C’est sa rencontre avec Heddy Maalem en 2003 qui a tout déclenché. Un chorégraphe franco-algérien «qui n’enseigne pas tant des techniques – même s’il est très cultivé sur les arts martiaux – que des voies d’émancipation pour les danseurs. Je l’ai suivi de Lagos à Toulouse.» En France, il atterrira aussi au Centre national des arts du cirque. Dominique Hervieu, directrice de la Biennale de la danse de Lyon, se souvient de l’époque où Qudus Onikeku sortait de l’école et débarquait façon bulldozer sur les plateaux. «Un performer incroyable, tout petit, hyper charismatique.» Seulement, le chemin pour passer de danseur à chorégraphe était troué de nids-de-poule. «Après ma troisième pièce, à 29 ans, j’ai commencé à perdre espoir. Et surtout à perdre le sens : le système des tournées, l’économie, le rapport au public, je ne me retrouvais dans rien, se souvient-il. Le fossé entre les salles des scènes nationales – où l’on est super heureux quand il y a dix noirs dans le public – et la ville hyper cosmopolite dans laquelle je vivais, Saint-Denis, m’a un jour semblé trop vertigineux.» Il tente alors de fédérer une communauté de danseurs autour de son projet «Afroparisian Network». L’idée, c’était de fuir les théâtres et d’investir les cafés, pour tisser autrement la danse avec la nourriture et la conversation. «Mais quand, au bout d’un an, je suis allé défendre le projet au ministère, c’était comme si on n’avait rien fait. Pour eux, ce n’était pas ça, l’action culturelle. Et je me suis complètement découragé.»


« Ancrage social »


Tant pis pour les institutions françaises.
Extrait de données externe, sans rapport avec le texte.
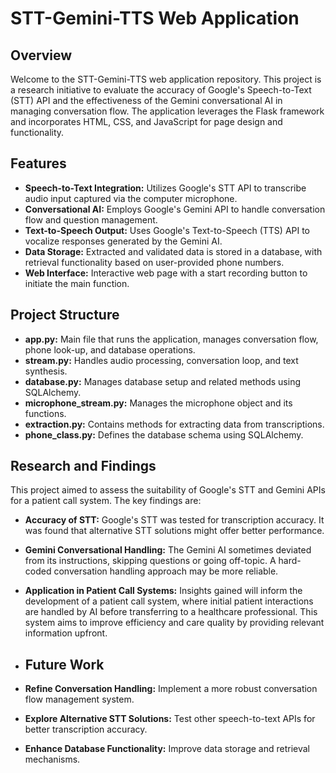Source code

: # STT-Gemini-TTS Web Application

## Overview

Welcome to the STT-Gemini-TTS web application repository. This project is a research initiative to evaluate the accuracy of Google's Speech-to-Text (STT) API and the effectiveness of the Gemini conversational AI in managing conversation flow. The application leverages the Flask framework and incorporates HTML, CSS, and JavaScript for page design and functionality. 

## Features

- **Speech-to-Text Integration:** Utilizes Google's STT API to transcribe audio input captured via the computer microphone.
- **Conversational AI:** Employs Google's Gemini API to handle conversation flow and question management.
- **Text-to-Speech Output:** Uses Google's Text-to-Speech (TTS) API to vocalize responses generated by the Gemini AI.
- **Data Storage:** Extracted and validated data is stored in a database, with retrieval functionality based on user-provided phone numbers.
- **Web Interface:** Interactive web page with a start recording button to initiate the main function.

## Project Structure

- **app.py:** Main file that runs the application, manages conversation flow, phone look-up, and database operations.
- **stream.py:** Handles audio processing, conversation loop, and text synthesis.
- **database.py:** Manages database setup and related methods using SQLAlchemy.
- **microphone_stream.py:** Manages the microphone object and its functions.
- **extraction.py:** Contains methods for extracting data from transcriptions.
- **phone_class.py:** Defines the database schema using SQLAlchemy.


## Research and Findings

This project aimed to assess the suitability of Google's STT and Gemini APIs for a patient call system. The key findings are:

- **Accuracy of STT:** Google's STT was tested for transcription accuracy. It was found that alternative STT solutions might offer better performance.
- **Gemini Conversational Handling:** The Gemini AI sometimes deviated from its instructions, skipping questions or going off-topic. A hard-coded conversation handling approach may be more reliable.
- **Application in Patient Call Systems:** Insights gained will inform the development of a patient call system, where initial patient interactions are handled by AI before transferring to a healthcare professional. This system aims to improve efficiency and care quality by providing relevant information upfront.

- ## Future Work

- **Refine Conversation Handling:** Implement a more robust conversation flow management system.
- **Explore Alternative STT Solutions:** Test other speech-to-text APIs for better transcription accuracy.
- **Enhance Database Functionality:** Improve data storage and retrieval mechanisms.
Auraient-elles été plus accueillantes aujourd’hui, à l’heure où la majorité d’entre elles tentent en vain de «s’ouvrir à d’autres publics» avec la panique d’une mouche en train de se cogner la tête dans la vitre ? «En tout cas, c’est le Nigeria qui m’a appris comment être artiste en 2021». Pour lui, c’est passé entre autres par l’organisation, dans plusieurs villes africaines, des «dance gatherings», événements massifs, pas tout à fait festivals, un peu workshops, réunissant lors de sa dernière édition 135 artistes (mode, danse, cinéma, arts visuels…) et près de 5000 spectateurs. «Quand on a fait la “dance gathering” à Lagos, par exemple, on s’est tous retrouvés pendant deux semaines et après on a bloqué une rue, Broad Street, pour montrer tout ce qui était sorti de ces rencontres. C’est ce qui a permis d’attirer l’attention du gouverneur et d’obtenir les premiers fonds.» En France, depuis les fenêtres de la Biennale de Lyon, Dominique Hervieu regarde ces grands rassemblements de créations spontanées avec envie. A défaut de pouvoir téléporter le concept cette année, elle a tenu à ce que les onze danseurs de Re:INCARNATION puissent transmettre leur savoir-faire à de jeunes danseurs lyonnais. «Ce qu’ils ont vraiment à nous apprendre, eux comme quelques autres créateurs africains de cette nouvelle génération, c’est surtout à être plus inventif sur le plan de la production, de la transmission et de la diffusion de la danse, remarque Dominique Hervieu. Et puis, ils sont riches de ce dont on manque cruellement ici : l’ancrage social de la danse et sa fonction communautaire puissante.»